Martyrs
- Died: March 23, 484 AD Hadrumetum, North Africa
- Venerated in: Roman Catholic Church, Orthodox Church
- Feast: March 23

= Victorian, Frumentius and Companions =

Martyrs of Hadrumetum and Carthage, 484

Victorian, Frumentius and Companions are venerated as Christian martyrs of the Roman Catholic Church and the Orthodox Church, as pre-Great Schism of 1054 martyrs. Prior to 1054 the term Catholic was more commonly in use, and is used below.They were killed at Hadrumetum in 484 by the Arian Vandals. Accounts of their martyrdom state that Huneric, King of the Vandals, began persecuting Catholic priests and virgins in 480, and by 484 began persecuting simple believers as well. Victorian was a wealthy Catholic of Hadrumetum who had been appointed proconsul by Hunneric.
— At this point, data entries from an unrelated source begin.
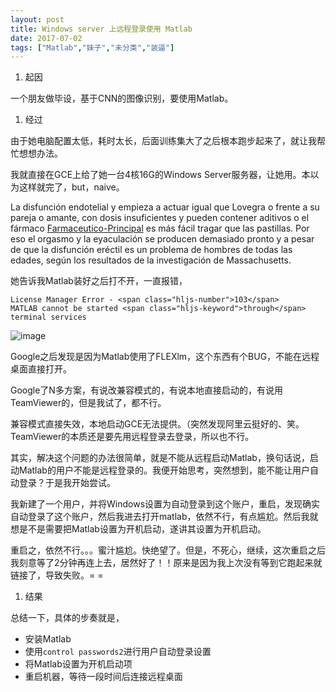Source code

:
 ```yaml
---
layout: post
title: Windows server 上远程登录使用 Matlab
date: 2017-07-02
tags: ["Matlab","妹子","未分类","装逼"]
---
```


1.  起因

一个朋友做毕设，基于CNN的图像识别，要使用Matlab。

1.  经过

由于她电脑配置太低，耗时太长，后面训练集大了之后根本跑步起来了，就让我帮忙想想办法。

我就直接在GCE上给了她一台4核16G的Windows Server服务器，让她用。本以为这样就完了，but，naive。

<div id="mtgyodi2ndaynw">
<div>

La disfunción endotelial y empieza a actuar igual que Lovegra o frente a su pareja o amante, con dosis insuficientes y pueden contener aditivos o el fármaco [Farmaceutico-Principal](https://farmaceutico-principal.com/viagra-generico/) es más fácil tragar que las pastillas. Por eso el orgasmo y la eyaculación se producen demasiado pronto y a pesar de que la disfunción eréctil es un problema de hombres de todas las edades, según los resultados de la investigación de Massachusetts.

</div>
</div>

她告诉我Matlab装好之后打不开，一直报错，

    License Manager Error - <span class="hljs-number">103</span>
    MATLAB cannot be started <span class="hljs-keyword">through</span> terminal services

![image](Jietu20170502-150435.png)

Google之后发现是因为Matlab使用了FLEXlm，这个东西有个BUG，不能在远程桌面直接打开。

Google了N多方案，有说改兼容模式的，有说本地直接启动的，有说用TeamViewer的，但是我试了，都不行。

兼容模式直接失效，本地启动GCE无法提供。（突然发现阿里云挺好的、笑。TeamViewer的本质还是要先用远程登录去登录，所以也不行。

其实，解决这个问题的办法很简单，就是不能从远程启动Matlab，换句话说，启动Matlab的用户不能是远程登录的。我便开始思考，突然想到，能不能让用户自动登录？于是我开始尝试。

我新建了一个用户，并将Windows设置为自动登录到这个账户，重启，发现确实自动登录了这个账户，然后我进去打开matlab，依然不行，有点尴尬。然后我就想是不是需要把Matlab设置为开机启动，遂讲其设置为开机启动。

重启之，依然不行。。。蜜汁尴尬。快绝望了。但是，不死心，继续，这次重启之后我刻意等了2分钟再连上去，居然好了！！原来是因为我上次没有等到它跑起来就链接了，导致失败。= =

1.  结果

总结一下，具体的步奏就是，

*   安装Matlab
*   使用`control passwords2`进行用户自动登录设置
*   将Matlab设置为开机启动项
*   重启机器，等待一段时间后连接远程桌面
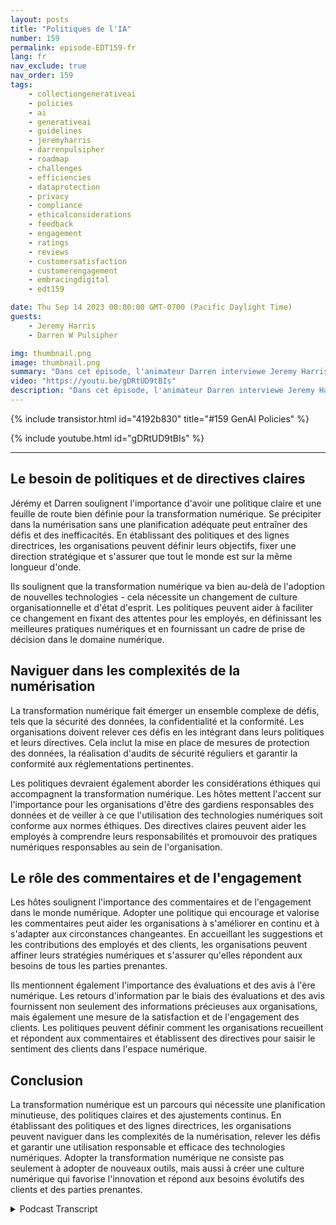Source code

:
 ```yaml
---
layout: posts
title: "Politiques de l'IA"
number: 159
permalink: episode-EDT159-fr
lang: fr
nav_exclude: true
nav_order: 159
tags:
    - collectiongenerativeai
    - policies
    - ai
    - generativeai
    - guidelines
    - jeremyharris
    - darrenpulsipher
    - roadmap
    - challenges
    - efficiencies
    - dataprotection
    - privacy
    - compliance
    - ethicalconsiderations
    - feedback
    - engagement
    - ratings
    - reviews
    - customersatisfaction
    - customerengagement
    - embracingdigital
    - edt159

date: Thu Sep 14 2023 00:00:00 GMT-0700 (Pacific Daylight Time)
guests:
    - Jeremy Harris
    - Darren W Pulsipher

img: thumbnail.png
image: thumbnail.png
summary: "Dans cet épisode, l'animateur Darren interviewe Jeremy Harris et se plonge dans l'importance d'établir des politiques et des lignes directrices pour une transformation numérique réussie. Avec la prévalence croissante des technologies numériques dans diverses industries, les organisations doivent s'adapter et embrasser cette transformation pour rester compétitives et répondre aux attentes évolutives des clients."
video: "https://youtu.be/gDRtUD9tBIs"
description: "Dans cet épisode, l'animateur Darren interviewe Jeremy Harris et se plonge dans l'importance d'établir des politiques et des lignes directrices pour une transformation numérique réussie. Avec la prévalence croissante des technologies numériques dans diverses industries, les organisations doivent s'adapter et embrasser cette transformation pour rester compétitives et répondre aux attentes évolutives des clients."
---
```


<div>
{% include transistor.html id="4192b830" title="#159 GenAI Policies" %}

{% include youtube.html id="gDRtUD9tBIs" %}
</div>

---

## Le besoin de politiques et de directives claires

Jérémy et Darren soulignent l'importance d'avoir une politique claire et une feuille de route bien définie pour la transformation numérique. Se précipiter dans la numérisation sans une planification adéquate peut entraîner des défis et des inefficacités. En établissant des politiques et des lignes directrices, les organisations peuvent définir leurs objectifs, fixer une direction stratégique et s'assurer que tout le monde est sur la même longueur d'onde.

Ils soulignent que la transformation numérique va bien au-delà de l'adoption de nouvelles technologies - cela nécessite un changement de culture organisationnelle et d'état d'esprit. Les politiques peuvent aider à faciliter ce changement en fixant des attentes pour les employés, en définissant les meilleures pratiques numériques et en fournissant un cadre de prise de décision dans le domaine numérique.

## Naviguer dans les complexités de la numérisation

La transformation numérique fait émerger un ensemble complexe de défis, tels que la sécurité des données, la confidentialité et la conformité. Les organisations doivent relever ces défis en les intégrant dans leurs politiques et leurs directives. Cela inclut la mise en place de mesures de protection des données, la réalisation d'audits de sécurité réguliers et garantir la conformité aux réglementations pertinentes.

Les politiques devraient également aborder les considérations éthiques qui accompagnent la transformation numérique. Les hôtes mettent l'accent sur l'importance pour les organisations d'être des gardiens responsables des données et de veiller à ce que l'utilisation des technologies numériques soit conforme aux normes éthiques. Des directives claires peuvent aider les employés à comprendre leurs responsabilités et promouvoir des pratiques numériques responsables au sein de l'organisation.

## Le rôle des commentaires et de l'engagement

Les hôtes soulignent l'importance des commentaires et de l'engagement dans le monde numérique. Adopter une politique qui encourage et valorise les commentaires peut aider les organisations à s'améliorer en continu et à s'adapter aux circonstances changeantes. En accueillant les suggestions et les contributions des employés et des clients, les organisations peuvent affiner leurs stratégies numériques et s'assurer qu'elles répondent aux besoins de tous les parties prenantes.

Ils mentionnent également l'importance des évaluations et des avis à l'ère numérique. Les retours d'information par le biais des évaluations et des avis fournissent non seulement des informations précieuses aux organisations, mais également une mesure de la satisfaction et de l'engagement des clients. Les politiques peuvent définir comment les organisations recueillent et répondent aux commentaires et établissent des directives pour saisir le sentiment des clients dans l'espace numérique.

## Conclusion

La transformation numérique est un parcours qui nécessite une planification minutieuse, des politiques claires et des ajustements continus. En établissant des politiques et des lignes directrices, les organisations peuvent naviguer dans les complexités de la numérisation, relever les défis et garantir une utilisation responsable et efficace des technologies numériques. Adopter la transformation numérique ne consiste pas seulement à adopter de nouveaux outils, mais aussi à créer une culture numérique qui favorise l'innovation et répond aux besoins évolutifs des clients et des parties prenantes.



<details>
<summary> Podcast Transcript </summary>

<p></p>

</details>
He served as an obedient administrator to the king until he was asked to convert to Arianism. Victorian refused and was tortured and killed.

The Roman Martyrology states that four other wealthy merchants were martyred on the same day as Victorian's death. Two were named Frumentius; they were merchants of Carthage. The other two were brothers of the city of Aquae Regiae, Byzacena, who were killed at Tabaia.